In 2010, the United States passed the Communications and Video Accessibility Act. This Act requires advanced communications and video broadcasting to be accessible to people who are deaf, blind and deaf-blind. Although the applicability of this Act to video game streams has not be questioned, video game systems are covered under this Act and in the future video game streams may be considered part of this as well. If that is the case, the ideas presented here may be useful for video streams to be compliant.
This paper is organized as follows. First, background information is given on the use of haptic cues in video games, the rise of internet video game streams, and the use of haptic feedback in video game research. Then an approach is described which could enhance online streams and haptic video game. Finally, future work and a conclusion are described.
2 History of Haptics in Games
Although vibration (or rumble as it was first known) is standard in modern day gaming systems, it has not always been present.

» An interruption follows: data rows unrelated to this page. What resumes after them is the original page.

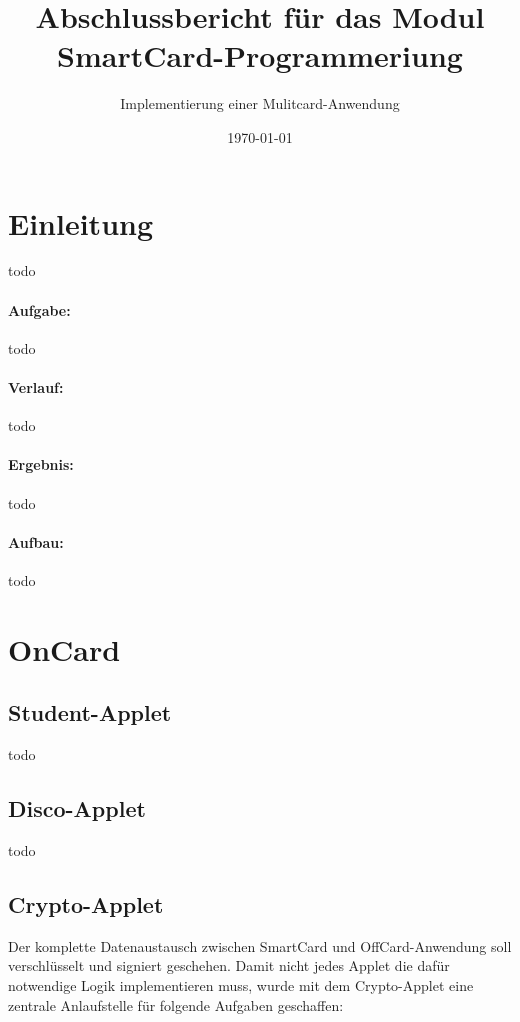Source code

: 
\title{Abschlussbericht für das Modul SmartCard-Programmeriung}
\subtitle{Implementierung einer Mulitcard-Anwendung\vspace{1cm}}

\author{}
\date{\today}

\maketitle

\tableofcontents
\pagebreak

\section{Einleitung}
todo

\paragraph{Aufgabe:}
todo

\paragraph{Verlauf:}
todo

\paragraph{Ergebnis:}
todo

\paragraph{Aufbau:}
todo

\section{OnCard}
\subsection{Student-Applet}
todo
\subsection{Disco-Applet}
todo
\subsection{Crypto-Applet}
Der komplette Datenaustausch zwischen SmartCard und OffCard-Anwendung soll verschlüsselt und signiert geschehen. 
Damit nicht jedes Applet die dafür notwendige Logik implementieren muss, wurde mit dem Crypto-Applet eine zentrale Anlaufstelle für folgende Aufgaben geschaffen:

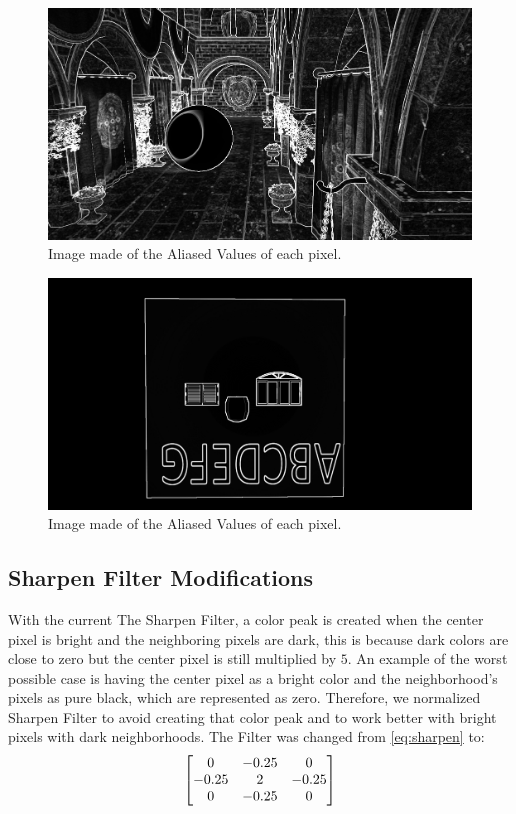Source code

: \documentclass{cslthse-msc}
\begin{document}
\begin{figure}[H]
	\centering
	\includegraphics[scale=0.2]{images/aliased_value_example_2_temporal.png}
	\caption{Image made of the Aliased Values of each pixel.}\label{fig:aliasedval2}
\end{figure}

\begin{figure}[H]
	\centering
	\includegraphics[scale=0.2]{images/aliased_value_example_3_temporal.png}
	\caption{Image made of the Aliased Values of each pixel.}\label{fig:aliasedval3}
\end{figure}

\subsection{Sharpen Filter Modifications}
With the current The Sharpen Filter, a color peak is created when the center pixel is bright and the neighboring pixels are dark, this is because dark colors are close to zero but the center pixel is still multiplied by $5$. An example of the worst possible case is having the center pixel as a bright color and the neighborhood’s pixels as pure black, which are represented as zero. Therefore, we normalized Sharpen Filter to avoid creating that color peak and to work better with bright pixels with dark neighborhoods. The Filter was changed from \ref{eq:sharpen} to:
\begin{equation} \label{eq:new_sharpen}
\centering
\begin{bmatrix*}[c]
0 & -0.25 &  0 \\
-0.25  &  2 & -0.25  \\
0 & -0.25  &  0
\end{bmatrix*}
\end{equation}
\end{document}
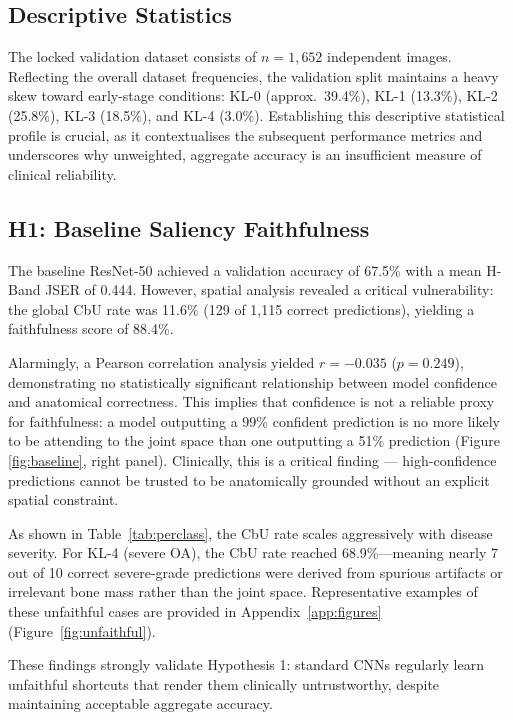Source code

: \documentclass[conference]{IEEEtran}
\begin{document}
\subsection{Descriptive Statistics}
The locked validation dataset consists of $n = 1,652$ independent images. Reflecting the overall dataset frequencies, the validation split maintains a heavy skew toward early-stage conditions: KL-0 (approx.\ 39.4\%), KL-1 (13.3\%), KL-2 (25.8\%), KL-3 (18.5\%), and KL-4 (3.0\%). Establishing this descriptive statistical profile is crucial, as it contextualises the subsequent performance metrics and underscores why unweighted, aggregate accuracy is an insufficient measure of clinical reliability.

\subsection{H1: Baseline Saliency Faithfulness}
The baseline ResNet-50 achieved a validation accuracy of 67.5\% with a mean H-Band JSER of 0.444. However, spatial analysis revealed a critical vulnerability: the global CbU rate was 11.6\% (129 of 1,115 correct predictions), yielding a faithfulness score of 88.4\%.

Alarmingly, a Pearson correlation analysis yielded $r = -0.035$ ($p = 0.249$), demonstrating no statistically significant relationship between model confidence and anatomical correctness. This implies that confidence is not a reliable proxy for faithfulness: a model outputting a 99\% confident prediction is no more likely to be attending to the joint space than one outputting a 51\% prediction (Figure \ref{fig:baseline}, right panel). Clinically, this is a critical finding — high-confidence predictions cannot be trusted to be anatomically grounded without an explicit spatial constraint.

As shown in Table~\ref{tab:perclass}, the CbU rate scales aggressively with disease severity. For KL-4 (severe OA), the CbU rate reached 68.9\%—meaning nearly 7 out of 10 correct severe-grade predictions were derived from spurious artifacts or irrelevant bone mass rather than the joint space. Representative examples of these unfaithful cases are provided in Appendix~\ref{app:figures} (Figure~\ref{fig:unfaithful}).

These findings strongly validate Hypothesis 1: standard CNNs regularly learn unfaithful shortcuts that render them clinically untrustworthy, despite maintaining acceptable aggregate accuracy.

\end{document}
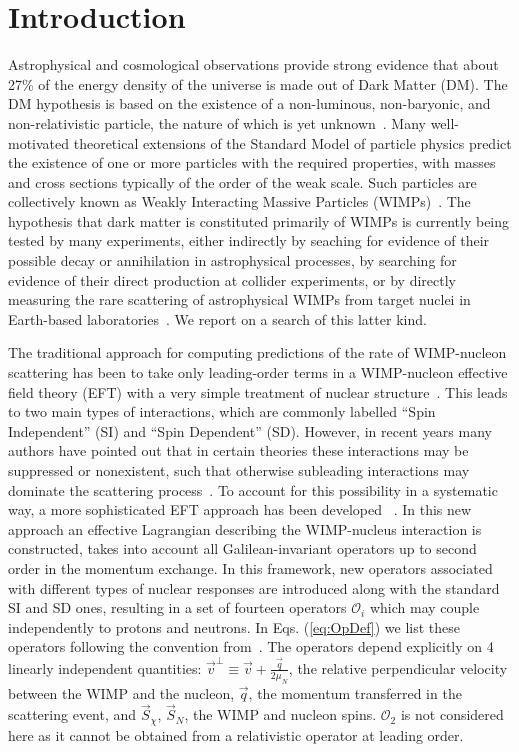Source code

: \section{Introduction}

Astrophysical and cosmological observations provide strong evidence that about 27\% of the energy density of the universe is made out of Dark Matter (DM). 
The DM hypothesis is based on the existence of a non-luminous, non-baryonic, and non-relativistic particle, the nature of which 
is yet unknown~\cite{Harvey1462,WMAP:9years,PLANCK}. 
Many well-motivated theoretical extensions of the Standard Model of particle physics predict the existence of one or more particles with the required properties, with masses and cross sections typically of the order of the weak scale. Such particles are collectively known as Weakly Interacting Massive Particles (WIMPs)~\cite{Bertone:2010zza}. The hypothesis that dark matter is constituted primarily of WIMPs is currently being tested by many experiments, either indirectly by seaching for evidence of their possible decay or annihilation in astrophysical processes, by searching for evidence of their direct production at collider experiments, or by directly measuring the rare scattering of astrophysical WIMPs from target nuclei in Earth-based laboratories~\cite{xe100_run_combination,PANDAX,LUXnew,COGENT,CDMSlite,CREST,DAMA}. We report on a search of this latter kind.


The traditional approach for computing predictions of the rate of WIMP-nucleon scattering has been to take only leading-order terms in a WIMP-nucleon effective field theory (EFT) with a very simple treatment of nuclear structure~\cite{LEWIN}. This leads to two main types of interactions, which are commonly labelled ``Spin Independent'' (SI) and ``Spin Dependent'' (SD). However, in recent years many authors have pointed out that in certain theories these interactions may be suppressed or nonexistent, such that otherwise subleading interactions may dominate the scattering process~\cite{Chang:2009yt}. To account for this possibility in a systematic way, a more sophisticated EFT approach has been developed ~\cite{Fitzpatrick:2012ib,Anand:MathTools,Fitzpatrick:MathTools}. In this new approach an effective Lagrangian describing the WIMP-nucleus interaction is constructed, 
 takes into account all Galilean-invariant operators up to second order in the momentum exchange. In this framework, new operators associated with different types of nuclear responses are introduced along with the standard SI and SD ones, resulting in a set of fourteen operators $\mathcal{O}_i$ which may couple independently to protons and neutrons. In Eqs. (\ref{eq:OpDef}) we list these operators following the convention from~\cite{Anand:MathTools}. The operators depend explicitly on 4 linearly independent quantities: $\vec{v}^{\perp} \equiv \vec{v} + \frac{\vec{q}}{2\mu_N} $, the relative perpendicular velocity between the WIMP and the nucleon, $\vec{q}$, the momentum transferred in the scattering event, and $\vec{S}_\chi$, $\vec{S}_N$, the WIMP and nucleon spins. $\mathcal{O}_2$ is not considered here as it cannot be obtained from a relativistic operator at leading order.
%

The first mass release of a vibration unit to be used in video games was the Rumble Pack released for the Nintendo 64 in 1997 [1]. This add-on to the controller allowed developers to vibrate the controller when exciting things happened on the screen such as explosions, or when a car was traveling off the road. This innovation was released with the hopes that players would obtain a more realistic gameplay experience while using the device.
Just a few months after Nintendo released the Rumble Pack, Sony released the Dual Shock controller [2]. The Dual Shock controller was named because it contained a vibration motor located against the palm of each hand when holding the controller. This has become the standard location for vibration motors in current generation gaming systems such as the Xbox One and Dual Shock 4 (standard controller for the Playstation 4) which also contain this same design.
The use of haptic feedback in games has been involved in legal battles that have cost the major players in excess of $100 million in legal penalties [5, 6]. Mainly fighting over patents owned by Immersion Corp [4] and Virtual Technologies [3], Sony and Microsoft have invested a lot of money to ensure haptic capabilities remain standard on their game consoles.
3 Streaming Video Games
Twitch has made streaming video games mainstream and popular. In fact, 1.8 % of internet traffic comes from Twitch live streams [8]. Behind Netflix, Google, and Apple, is Twitch. According to Business Insider [9], Twitch accounts for more than 43 % of all live streaming content on the internet and it is producing enough money that people are making a living live streaming games with some reporting more than $100k in yearly income. Business Insider also reports Twitch has more than 55 million active users and 58 % of them have reported an increase in watching live video streams while decreasing the time spent watching videos from other sources including television, and other non-live streaming sites such as YouTube. Amazon purchased Twitch for just under $1 billion [10].
YouTube’s most popular broadcaster is PewDiePie, a person who reviews video games and receives over $4 Million a year in revenue [11]. He has over 42 million subscribers to his channel [12]. Video game streaming is very popular and lucrative; however, the streams contain audio and visuals only, the haptic channel is absent. Any kind of enhancement to the video streams may increase the engagement time of viewers and could result in larger revenues for broadcasters and providers due to the potential of selling more advertising.
4 Haptics in Research
The use of haptic feedback in games has been shown to be important. Players prefer haptic feedback to audio when playing full body 3D interactive games [13]. In general, virtual environments have shown to have a higher level of quality of experience when compared to environments that are only audio and visual based [14]; however, this level of experience has not also increased the performance in games [15].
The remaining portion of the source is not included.